How Will I Die by Kevin & Megan Bandt
The How Will I Die issue I picked up is the first in a new series by Mr. & Mrs. Bandt, which on the surface serves as a typical zombie apocalypse tale, but delves into deeper territory with its similarities to the aftermath of Hurricane Katrina. The story starts with a couple of teen boys breaking into an abandoned building and making a discovery that will change mankind (into zombies), and ends after having followed a handful of healthy characters into the Milwaukee Stadium, which will serve as the safe zone. “The safe zone is something alluded to in many zombie movies, “ Mr. Breton writes at the end of the issue, “but rarely is it safe and almost always deserted or overtaken by the zombies. HWID follows the safe zone from beginning to its unavoidable end.” A (hopefully) interesting take on a near hackneyed topic. Oh, and it also ends with some parallels to the happenings on Roanoke Island in the late 1500s.
Gross, Grandpa! by Josh Filer
While the art is some of the coolest and best I’ve ever seen in a comic book bought at a local comics expo, Gross, Grandpa! doesn’t make any sense and is totally disgusting. The comic makes so little sense and is so gross (I guess the title warned me) that I can’t even talk about it here. Was it worth the money and time? I can’t tell. Probably. It looks really, really fantastic, even the gratuitous drawings of sexual organs and vomit.

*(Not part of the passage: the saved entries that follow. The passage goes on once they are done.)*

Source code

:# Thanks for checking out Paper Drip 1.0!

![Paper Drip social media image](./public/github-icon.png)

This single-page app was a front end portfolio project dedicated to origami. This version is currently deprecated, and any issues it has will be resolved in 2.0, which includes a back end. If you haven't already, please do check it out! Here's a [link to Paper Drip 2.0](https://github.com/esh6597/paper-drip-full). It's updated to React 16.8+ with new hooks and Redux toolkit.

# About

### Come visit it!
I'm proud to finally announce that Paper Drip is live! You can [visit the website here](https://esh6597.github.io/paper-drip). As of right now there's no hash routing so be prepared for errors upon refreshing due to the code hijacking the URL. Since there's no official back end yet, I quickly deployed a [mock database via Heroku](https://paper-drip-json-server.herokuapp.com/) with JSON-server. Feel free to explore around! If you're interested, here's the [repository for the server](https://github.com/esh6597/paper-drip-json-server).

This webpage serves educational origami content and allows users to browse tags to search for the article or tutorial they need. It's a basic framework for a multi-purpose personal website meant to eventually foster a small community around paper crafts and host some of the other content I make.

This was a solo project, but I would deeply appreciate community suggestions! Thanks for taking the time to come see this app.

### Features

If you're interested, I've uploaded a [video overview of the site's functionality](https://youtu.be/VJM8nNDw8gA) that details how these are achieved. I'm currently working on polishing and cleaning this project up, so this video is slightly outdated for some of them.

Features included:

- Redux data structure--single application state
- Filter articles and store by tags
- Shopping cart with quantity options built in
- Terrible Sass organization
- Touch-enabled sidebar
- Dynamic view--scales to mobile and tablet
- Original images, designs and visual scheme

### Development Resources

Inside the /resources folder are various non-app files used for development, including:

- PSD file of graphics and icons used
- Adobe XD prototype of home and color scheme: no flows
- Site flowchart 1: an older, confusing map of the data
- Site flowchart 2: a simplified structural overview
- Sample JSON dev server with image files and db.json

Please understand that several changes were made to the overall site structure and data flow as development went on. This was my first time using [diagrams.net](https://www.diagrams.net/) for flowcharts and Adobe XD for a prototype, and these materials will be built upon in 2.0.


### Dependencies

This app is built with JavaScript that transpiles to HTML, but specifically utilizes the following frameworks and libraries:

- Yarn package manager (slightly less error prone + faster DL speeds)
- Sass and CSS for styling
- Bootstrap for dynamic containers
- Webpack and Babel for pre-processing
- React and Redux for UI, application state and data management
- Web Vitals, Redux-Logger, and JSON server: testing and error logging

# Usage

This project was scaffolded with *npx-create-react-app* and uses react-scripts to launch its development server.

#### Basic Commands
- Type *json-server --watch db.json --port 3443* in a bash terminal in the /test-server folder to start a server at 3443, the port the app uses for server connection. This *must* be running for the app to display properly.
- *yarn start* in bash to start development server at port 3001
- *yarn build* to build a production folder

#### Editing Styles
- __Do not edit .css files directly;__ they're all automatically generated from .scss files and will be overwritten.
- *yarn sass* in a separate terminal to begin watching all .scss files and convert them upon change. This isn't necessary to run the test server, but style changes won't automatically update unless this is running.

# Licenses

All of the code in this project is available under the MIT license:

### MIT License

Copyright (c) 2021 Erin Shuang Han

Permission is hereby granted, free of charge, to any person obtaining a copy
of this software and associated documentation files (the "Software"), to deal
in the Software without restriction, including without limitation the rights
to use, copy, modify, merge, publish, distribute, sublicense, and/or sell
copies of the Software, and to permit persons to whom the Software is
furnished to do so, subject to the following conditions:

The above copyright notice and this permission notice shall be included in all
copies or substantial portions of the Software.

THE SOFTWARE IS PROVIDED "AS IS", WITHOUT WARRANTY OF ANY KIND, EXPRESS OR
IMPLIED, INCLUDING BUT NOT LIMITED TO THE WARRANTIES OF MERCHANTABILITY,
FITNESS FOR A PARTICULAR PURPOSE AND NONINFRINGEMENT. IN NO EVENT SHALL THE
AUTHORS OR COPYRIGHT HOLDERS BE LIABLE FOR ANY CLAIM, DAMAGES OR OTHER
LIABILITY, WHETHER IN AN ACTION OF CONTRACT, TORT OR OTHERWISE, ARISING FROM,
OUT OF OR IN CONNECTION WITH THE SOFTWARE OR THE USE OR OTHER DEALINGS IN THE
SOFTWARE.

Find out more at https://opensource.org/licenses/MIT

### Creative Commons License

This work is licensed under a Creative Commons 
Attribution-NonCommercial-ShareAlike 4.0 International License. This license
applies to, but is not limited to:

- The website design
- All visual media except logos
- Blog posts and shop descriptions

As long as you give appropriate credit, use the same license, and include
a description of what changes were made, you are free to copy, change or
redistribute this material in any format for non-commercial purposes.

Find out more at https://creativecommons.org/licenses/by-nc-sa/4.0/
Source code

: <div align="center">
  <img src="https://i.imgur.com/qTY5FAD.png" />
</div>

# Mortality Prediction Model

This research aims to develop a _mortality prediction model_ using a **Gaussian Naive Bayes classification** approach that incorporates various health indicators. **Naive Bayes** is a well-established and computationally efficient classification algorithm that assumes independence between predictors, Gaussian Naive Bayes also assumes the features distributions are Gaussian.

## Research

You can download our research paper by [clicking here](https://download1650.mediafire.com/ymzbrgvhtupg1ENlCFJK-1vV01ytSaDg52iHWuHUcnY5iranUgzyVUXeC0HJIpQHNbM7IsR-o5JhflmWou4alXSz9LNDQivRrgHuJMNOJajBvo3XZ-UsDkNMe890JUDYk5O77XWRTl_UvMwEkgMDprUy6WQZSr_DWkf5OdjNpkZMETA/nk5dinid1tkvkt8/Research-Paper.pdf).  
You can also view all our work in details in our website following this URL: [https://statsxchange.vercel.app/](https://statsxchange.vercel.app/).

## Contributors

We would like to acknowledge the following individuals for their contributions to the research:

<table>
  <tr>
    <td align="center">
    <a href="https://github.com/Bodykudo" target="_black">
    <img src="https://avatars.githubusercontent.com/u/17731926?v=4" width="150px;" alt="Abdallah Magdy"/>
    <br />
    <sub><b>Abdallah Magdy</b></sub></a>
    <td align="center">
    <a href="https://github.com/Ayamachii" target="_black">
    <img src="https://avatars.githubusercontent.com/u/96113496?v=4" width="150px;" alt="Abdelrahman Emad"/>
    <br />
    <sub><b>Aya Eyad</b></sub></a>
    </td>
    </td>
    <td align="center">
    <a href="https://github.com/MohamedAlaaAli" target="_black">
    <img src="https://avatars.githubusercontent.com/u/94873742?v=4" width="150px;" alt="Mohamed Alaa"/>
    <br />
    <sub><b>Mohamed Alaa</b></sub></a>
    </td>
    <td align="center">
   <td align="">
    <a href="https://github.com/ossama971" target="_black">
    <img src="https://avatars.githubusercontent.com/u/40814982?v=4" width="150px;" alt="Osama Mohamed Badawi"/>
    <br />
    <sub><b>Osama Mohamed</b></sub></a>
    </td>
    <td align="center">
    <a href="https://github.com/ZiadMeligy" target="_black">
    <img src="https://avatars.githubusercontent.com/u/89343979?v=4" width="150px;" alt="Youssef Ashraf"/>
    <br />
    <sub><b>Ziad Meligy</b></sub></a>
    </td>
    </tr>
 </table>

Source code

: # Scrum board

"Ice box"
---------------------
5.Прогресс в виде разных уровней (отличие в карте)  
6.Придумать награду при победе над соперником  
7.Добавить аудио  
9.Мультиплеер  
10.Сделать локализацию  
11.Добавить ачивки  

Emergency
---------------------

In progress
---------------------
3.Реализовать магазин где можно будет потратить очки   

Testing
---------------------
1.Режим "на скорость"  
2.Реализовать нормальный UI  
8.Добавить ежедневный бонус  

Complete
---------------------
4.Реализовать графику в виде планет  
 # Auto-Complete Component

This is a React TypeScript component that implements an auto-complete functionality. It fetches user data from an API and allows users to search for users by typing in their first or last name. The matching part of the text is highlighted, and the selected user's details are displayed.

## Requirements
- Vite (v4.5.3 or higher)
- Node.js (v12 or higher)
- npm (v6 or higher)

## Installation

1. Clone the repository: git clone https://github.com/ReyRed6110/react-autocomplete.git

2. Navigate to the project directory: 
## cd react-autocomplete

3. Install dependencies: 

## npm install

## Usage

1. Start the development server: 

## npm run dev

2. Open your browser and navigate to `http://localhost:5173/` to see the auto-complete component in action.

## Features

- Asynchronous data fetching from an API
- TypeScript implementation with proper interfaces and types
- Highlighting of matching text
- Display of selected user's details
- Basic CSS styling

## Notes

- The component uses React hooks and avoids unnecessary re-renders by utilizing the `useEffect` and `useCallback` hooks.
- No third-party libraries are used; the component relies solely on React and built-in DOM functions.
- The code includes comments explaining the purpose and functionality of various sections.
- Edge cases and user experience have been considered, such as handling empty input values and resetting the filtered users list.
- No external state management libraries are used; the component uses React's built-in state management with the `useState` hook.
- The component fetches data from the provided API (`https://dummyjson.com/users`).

Little Heart: A Comic Anthology for Marriage Equality
In what was probably my favorite purchase of the day—not only because it’s adorable but also because it supports a cause that I believe in—I was delighted and surprised to pick up an anthology dedicated to love equality and find a lot of work by people who I know and respect contained therein. Barbara Schulz, Tuesday Bassen, Hedwig Vinson, and Zak Sally (to name only a few) have come together with the help of a successful Kickstarter campaign under the umbrella of 2D Cloud and [MN] Love to present an array of mini comics all dedicated to the support of marriage equality. Some of my favorites include works by Ed Choy and Sam Sharpe, Joseph Remnant, Jeremy Sorese, and Hannah Blumenreich, although to call out any of them over the others seems kind of silly because they are all fantastic.